REQUIRED WORK
Show all lines containing "begin" from the data below.

☆ ☆ ☆

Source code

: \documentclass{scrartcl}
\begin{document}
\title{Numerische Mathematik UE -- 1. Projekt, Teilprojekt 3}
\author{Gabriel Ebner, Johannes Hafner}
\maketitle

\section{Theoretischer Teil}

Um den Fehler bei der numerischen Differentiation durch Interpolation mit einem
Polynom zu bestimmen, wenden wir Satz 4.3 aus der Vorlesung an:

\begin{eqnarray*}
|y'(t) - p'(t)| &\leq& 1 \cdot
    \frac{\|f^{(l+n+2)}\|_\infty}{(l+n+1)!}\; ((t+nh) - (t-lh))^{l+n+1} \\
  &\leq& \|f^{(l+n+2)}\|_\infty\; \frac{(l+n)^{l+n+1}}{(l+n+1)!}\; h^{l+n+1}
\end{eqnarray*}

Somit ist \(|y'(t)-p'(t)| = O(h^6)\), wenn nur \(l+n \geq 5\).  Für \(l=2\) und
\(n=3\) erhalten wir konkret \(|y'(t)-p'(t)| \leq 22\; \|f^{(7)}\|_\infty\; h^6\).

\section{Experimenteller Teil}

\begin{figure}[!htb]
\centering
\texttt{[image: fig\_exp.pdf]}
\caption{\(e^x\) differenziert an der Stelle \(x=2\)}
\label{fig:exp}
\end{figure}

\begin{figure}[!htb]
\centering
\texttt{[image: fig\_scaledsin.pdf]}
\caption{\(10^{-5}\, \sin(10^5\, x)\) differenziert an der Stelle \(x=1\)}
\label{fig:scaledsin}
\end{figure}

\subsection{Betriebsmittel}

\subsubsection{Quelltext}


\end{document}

☆ ☆ ☆

REPLY
\begin{document}
\begin{eqnarray*}
\begin{figure}[!htb]
\begin{figure}[!htb]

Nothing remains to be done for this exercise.